(Records from a data collection)

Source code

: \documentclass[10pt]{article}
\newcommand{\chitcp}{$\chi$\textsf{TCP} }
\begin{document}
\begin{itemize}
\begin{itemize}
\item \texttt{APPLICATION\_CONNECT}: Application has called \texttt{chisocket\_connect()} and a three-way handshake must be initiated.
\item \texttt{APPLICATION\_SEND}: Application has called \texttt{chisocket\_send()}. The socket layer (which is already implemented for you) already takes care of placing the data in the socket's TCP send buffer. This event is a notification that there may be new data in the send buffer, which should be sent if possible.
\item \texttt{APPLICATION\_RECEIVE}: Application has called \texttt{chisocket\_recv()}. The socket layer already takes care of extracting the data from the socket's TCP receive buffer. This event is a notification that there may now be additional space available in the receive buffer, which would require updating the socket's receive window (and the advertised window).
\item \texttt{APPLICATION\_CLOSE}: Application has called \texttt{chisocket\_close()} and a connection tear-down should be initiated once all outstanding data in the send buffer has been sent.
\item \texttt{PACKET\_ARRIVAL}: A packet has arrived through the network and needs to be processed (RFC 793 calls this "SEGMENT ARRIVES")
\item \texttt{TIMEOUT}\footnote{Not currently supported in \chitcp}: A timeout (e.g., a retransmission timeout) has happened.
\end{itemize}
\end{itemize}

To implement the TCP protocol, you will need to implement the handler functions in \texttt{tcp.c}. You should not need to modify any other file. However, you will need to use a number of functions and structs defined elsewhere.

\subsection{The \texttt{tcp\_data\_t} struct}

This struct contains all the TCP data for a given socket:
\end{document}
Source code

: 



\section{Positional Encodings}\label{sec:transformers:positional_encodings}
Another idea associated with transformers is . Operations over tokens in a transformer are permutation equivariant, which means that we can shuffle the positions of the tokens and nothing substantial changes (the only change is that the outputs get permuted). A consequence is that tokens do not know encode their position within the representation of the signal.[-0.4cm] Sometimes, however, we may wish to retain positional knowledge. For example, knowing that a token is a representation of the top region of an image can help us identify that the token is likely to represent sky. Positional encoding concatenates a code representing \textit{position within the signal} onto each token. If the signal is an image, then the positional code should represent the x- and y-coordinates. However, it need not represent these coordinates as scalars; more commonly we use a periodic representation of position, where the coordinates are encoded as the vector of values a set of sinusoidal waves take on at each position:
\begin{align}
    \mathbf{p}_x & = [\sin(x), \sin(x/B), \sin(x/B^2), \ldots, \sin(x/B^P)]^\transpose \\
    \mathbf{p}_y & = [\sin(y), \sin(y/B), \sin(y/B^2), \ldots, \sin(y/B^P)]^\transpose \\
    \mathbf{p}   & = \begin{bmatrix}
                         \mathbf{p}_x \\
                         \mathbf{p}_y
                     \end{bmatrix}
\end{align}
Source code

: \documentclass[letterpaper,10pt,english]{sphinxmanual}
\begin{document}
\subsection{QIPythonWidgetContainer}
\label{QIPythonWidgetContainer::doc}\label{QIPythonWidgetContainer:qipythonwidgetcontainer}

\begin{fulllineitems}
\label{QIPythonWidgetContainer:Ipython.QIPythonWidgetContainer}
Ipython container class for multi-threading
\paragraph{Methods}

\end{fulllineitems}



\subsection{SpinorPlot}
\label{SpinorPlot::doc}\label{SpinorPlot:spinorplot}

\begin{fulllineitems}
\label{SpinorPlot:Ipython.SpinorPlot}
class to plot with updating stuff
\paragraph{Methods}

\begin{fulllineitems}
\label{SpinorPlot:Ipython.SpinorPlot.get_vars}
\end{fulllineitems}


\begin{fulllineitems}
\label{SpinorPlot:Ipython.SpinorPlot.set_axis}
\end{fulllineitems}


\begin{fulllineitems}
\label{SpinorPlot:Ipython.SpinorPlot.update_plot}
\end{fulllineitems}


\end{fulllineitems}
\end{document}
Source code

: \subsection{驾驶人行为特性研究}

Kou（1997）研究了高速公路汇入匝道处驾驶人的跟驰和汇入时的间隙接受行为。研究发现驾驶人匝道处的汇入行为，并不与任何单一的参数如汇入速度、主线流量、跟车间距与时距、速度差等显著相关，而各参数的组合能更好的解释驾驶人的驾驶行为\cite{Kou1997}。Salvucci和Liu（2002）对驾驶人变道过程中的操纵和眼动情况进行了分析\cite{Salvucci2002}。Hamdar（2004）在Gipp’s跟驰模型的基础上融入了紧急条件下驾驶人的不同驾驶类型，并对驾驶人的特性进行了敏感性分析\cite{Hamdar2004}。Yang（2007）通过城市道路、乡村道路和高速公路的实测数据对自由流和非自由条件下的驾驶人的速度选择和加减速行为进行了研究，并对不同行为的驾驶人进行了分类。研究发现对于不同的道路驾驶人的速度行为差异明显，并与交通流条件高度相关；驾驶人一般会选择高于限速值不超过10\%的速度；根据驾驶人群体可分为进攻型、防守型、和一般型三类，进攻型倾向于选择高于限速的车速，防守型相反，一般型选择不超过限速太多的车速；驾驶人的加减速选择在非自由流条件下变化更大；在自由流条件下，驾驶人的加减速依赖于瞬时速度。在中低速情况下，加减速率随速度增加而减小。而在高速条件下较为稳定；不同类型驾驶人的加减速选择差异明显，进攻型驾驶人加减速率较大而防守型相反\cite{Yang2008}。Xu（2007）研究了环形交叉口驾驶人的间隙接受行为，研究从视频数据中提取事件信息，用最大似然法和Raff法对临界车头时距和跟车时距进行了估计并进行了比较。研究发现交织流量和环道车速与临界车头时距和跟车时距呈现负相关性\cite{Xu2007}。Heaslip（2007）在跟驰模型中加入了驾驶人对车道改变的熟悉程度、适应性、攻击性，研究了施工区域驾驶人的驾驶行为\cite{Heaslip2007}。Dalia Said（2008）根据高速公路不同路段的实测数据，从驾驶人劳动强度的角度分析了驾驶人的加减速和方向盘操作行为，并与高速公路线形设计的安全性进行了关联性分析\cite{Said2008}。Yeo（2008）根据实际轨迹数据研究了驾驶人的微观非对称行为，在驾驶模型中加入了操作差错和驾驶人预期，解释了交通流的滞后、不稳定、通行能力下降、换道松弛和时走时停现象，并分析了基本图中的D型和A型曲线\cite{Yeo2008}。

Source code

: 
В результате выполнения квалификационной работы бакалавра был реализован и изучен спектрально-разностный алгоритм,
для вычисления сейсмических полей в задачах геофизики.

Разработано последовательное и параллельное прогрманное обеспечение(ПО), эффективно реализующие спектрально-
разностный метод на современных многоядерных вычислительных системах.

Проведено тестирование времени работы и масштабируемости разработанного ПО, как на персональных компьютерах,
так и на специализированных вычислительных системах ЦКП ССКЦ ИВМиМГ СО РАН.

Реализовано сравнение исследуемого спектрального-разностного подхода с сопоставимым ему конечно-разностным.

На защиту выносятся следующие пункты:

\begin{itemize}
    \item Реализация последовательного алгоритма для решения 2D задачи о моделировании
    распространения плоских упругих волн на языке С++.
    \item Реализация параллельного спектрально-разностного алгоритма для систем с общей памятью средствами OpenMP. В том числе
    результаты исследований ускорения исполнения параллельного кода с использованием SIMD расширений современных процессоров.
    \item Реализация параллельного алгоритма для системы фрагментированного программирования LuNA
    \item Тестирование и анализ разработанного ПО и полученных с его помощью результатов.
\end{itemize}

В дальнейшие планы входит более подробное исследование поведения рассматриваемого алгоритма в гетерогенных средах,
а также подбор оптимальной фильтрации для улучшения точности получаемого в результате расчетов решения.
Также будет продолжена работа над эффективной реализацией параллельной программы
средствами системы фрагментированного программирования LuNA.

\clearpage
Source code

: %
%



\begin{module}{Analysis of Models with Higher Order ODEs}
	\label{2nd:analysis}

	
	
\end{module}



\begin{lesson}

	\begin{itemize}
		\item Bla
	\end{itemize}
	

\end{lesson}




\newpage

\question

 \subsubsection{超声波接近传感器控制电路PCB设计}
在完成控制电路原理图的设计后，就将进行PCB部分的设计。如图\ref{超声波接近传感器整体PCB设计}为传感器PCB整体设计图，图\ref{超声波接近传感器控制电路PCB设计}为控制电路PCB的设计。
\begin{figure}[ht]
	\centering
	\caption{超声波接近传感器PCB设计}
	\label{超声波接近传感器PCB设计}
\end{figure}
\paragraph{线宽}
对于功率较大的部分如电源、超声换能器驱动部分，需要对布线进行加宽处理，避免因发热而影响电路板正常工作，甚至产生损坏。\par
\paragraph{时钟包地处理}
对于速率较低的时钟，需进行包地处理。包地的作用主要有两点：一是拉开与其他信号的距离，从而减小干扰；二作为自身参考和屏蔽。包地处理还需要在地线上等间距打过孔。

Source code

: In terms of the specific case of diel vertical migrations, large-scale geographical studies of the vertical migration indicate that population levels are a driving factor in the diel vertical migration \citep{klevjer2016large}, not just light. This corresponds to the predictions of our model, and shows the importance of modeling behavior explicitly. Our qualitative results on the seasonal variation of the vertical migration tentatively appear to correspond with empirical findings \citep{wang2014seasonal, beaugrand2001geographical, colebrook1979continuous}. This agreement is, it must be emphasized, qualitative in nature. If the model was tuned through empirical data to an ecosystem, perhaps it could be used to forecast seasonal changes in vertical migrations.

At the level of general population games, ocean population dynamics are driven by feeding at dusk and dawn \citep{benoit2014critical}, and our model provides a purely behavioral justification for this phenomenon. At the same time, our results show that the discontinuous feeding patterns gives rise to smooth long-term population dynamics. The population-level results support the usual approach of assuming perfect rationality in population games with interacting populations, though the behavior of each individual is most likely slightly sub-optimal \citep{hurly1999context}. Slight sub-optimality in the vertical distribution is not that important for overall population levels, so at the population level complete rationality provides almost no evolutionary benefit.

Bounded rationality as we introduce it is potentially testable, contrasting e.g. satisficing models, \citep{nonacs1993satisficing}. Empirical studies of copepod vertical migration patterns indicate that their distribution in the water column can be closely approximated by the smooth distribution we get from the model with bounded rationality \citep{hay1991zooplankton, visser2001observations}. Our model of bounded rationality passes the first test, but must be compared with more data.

[WORK ITEM]:
Could you please retype the lines from the start of the data through the line with "sent if possible.", both included, and nothing else?

[RESPONSE TO THE EXERCISE]:
Source code

: \documentclass[10pt]{article}
\newcommand{\chitcp}{$\chi$\textsf{TCP} }
\begin{document}
\begin{itemize}
\begin{itemize}
\item \texttt{APPLICATION\_CONNECT}: Application has called \texttt{chisocket\_connect()} and a three-way handshake must be initiated.
\item \texttt{APPLICATION\_SEND}: Application has called \texttt{chisocket\_send()}. The socket layer (which is already implemented for you) already takes care of placing the data in the socket's TCP send buffer. This event is a notification that there may be new data in the send buffer, which should be sent if possible.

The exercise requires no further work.